Indeed, Stockton, California's favorite sons always seemed a bit amateurish, childlike, and in constant danger of, like the proverbial ashes, all falling down. But they never did, and now they're deified American rock royalty, so now an ebullient version of 1994's "Cut Your Hair," that hit they sorta had, appears on Gold Sounds, the world's first Pavement jazz tribute record.

This is a bit odd.

Pavement, you see, did not exactly perform with a jazzman's technical acumen or precision -- idiot savants, maybe, but certainly not virtuosos. Jazz covers of pop/rock hits remain wildly popular as crossover attempts and Look-How-With-It-I-Am boasts, but they usually target artier, more elaborate fare (Radiohead Jazz is practically its own genre). But the grunged-up, shambling, barely-in-tune "Cut Your Hair"? As jazz?

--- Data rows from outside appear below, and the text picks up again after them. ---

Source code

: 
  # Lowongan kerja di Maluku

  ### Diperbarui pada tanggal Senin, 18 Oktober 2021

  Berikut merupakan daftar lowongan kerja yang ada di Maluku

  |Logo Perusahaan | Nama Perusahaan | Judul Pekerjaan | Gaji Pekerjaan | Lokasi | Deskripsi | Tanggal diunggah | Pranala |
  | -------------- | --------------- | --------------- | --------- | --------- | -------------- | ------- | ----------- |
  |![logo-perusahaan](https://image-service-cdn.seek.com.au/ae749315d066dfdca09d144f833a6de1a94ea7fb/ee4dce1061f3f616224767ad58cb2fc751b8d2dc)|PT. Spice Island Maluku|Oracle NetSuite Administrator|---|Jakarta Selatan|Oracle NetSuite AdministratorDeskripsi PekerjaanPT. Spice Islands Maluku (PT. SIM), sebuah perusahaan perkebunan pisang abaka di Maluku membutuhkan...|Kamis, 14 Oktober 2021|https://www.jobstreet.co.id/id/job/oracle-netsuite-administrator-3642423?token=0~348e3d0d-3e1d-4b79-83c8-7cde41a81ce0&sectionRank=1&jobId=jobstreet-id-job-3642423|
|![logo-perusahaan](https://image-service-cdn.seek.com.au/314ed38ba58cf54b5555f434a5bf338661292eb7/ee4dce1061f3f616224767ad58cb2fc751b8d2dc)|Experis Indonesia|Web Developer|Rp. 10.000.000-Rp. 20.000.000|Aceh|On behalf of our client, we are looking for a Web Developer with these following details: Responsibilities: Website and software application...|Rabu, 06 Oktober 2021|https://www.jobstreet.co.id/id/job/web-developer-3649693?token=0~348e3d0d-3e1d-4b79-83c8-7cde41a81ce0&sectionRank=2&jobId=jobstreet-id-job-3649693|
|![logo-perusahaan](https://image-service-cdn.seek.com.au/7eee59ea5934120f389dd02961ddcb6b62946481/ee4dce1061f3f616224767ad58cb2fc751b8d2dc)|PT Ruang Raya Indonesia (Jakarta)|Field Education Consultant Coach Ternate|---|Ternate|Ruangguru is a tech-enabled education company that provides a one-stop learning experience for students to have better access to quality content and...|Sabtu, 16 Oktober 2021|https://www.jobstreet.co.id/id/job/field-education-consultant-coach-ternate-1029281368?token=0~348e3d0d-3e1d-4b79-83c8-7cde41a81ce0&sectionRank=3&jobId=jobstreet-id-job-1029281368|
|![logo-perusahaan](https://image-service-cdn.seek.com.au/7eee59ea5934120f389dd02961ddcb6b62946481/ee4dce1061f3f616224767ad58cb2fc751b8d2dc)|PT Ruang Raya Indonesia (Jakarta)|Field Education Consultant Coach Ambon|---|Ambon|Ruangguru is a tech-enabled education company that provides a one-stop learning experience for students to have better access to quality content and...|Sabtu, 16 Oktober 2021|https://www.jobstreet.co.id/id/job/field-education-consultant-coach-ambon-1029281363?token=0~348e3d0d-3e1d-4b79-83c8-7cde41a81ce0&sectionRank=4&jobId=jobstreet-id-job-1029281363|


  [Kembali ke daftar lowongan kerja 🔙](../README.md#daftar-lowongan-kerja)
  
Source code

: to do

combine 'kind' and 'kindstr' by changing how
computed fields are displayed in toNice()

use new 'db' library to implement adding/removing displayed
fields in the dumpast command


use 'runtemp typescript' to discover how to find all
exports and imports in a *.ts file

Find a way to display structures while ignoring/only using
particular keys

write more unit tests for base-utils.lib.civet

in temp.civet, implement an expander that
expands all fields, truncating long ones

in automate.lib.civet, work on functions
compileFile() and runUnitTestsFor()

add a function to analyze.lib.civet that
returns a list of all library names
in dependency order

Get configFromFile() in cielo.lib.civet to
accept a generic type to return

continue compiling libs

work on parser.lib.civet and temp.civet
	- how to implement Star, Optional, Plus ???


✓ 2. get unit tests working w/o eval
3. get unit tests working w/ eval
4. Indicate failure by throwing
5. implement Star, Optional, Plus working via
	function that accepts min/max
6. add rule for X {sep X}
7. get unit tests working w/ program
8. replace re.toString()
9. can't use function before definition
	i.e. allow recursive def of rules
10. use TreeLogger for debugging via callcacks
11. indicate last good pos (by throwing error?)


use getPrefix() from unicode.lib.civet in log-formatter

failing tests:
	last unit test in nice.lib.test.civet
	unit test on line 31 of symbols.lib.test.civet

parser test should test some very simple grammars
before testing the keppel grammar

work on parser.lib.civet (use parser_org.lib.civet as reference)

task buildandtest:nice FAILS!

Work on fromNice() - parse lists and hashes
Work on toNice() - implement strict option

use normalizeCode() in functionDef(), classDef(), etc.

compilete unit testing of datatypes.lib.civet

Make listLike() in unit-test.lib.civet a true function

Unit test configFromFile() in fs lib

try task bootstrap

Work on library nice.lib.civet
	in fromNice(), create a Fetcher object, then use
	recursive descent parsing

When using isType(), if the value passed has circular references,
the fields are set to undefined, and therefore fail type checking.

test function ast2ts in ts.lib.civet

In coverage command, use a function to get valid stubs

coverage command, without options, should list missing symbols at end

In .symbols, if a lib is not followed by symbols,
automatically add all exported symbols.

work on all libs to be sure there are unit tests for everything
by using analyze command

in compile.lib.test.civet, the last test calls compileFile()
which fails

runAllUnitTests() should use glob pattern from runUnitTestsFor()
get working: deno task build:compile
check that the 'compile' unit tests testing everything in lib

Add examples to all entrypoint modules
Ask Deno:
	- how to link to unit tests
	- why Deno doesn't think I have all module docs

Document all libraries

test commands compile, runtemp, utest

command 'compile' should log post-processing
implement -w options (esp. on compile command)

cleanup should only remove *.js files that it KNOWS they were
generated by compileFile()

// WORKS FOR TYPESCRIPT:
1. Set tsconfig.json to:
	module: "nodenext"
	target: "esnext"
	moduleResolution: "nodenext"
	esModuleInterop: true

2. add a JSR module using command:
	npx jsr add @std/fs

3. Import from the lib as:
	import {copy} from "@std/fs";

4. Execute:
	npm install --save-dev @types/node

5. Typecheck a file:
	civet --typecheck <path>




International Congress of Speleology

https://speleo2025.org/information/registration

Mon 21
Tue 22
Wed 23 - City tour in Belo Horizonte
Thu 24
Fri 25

Absolutely. James Carter (described in Gold Sounds' liner notes as "John Coltrane, Ornette Coleman, and Albert Ayler rolled into one") greets us with shrieking, atonal sax, which gives way to a crawling soul shuffle, Cyrus Chestnut's warm organ lines floating atop Reginald Veal's bass and Ali Jackson's own precise drumming. Very light, airy, comforting. But five minutes in, it suddenly, joyously explodes, doubling in tempo and exuberance, Ali raining down bombastic rock-drum fills while a pack of cooing soul singers echoes and refines the original's now-iconic chorus: Doo-doo doo-doo-doo, doo-doo doo-doo-doo, doo-ahhhhh. The deliberately sloppy becomes precise and confident; the emotionally distant becomes ecstatically direct.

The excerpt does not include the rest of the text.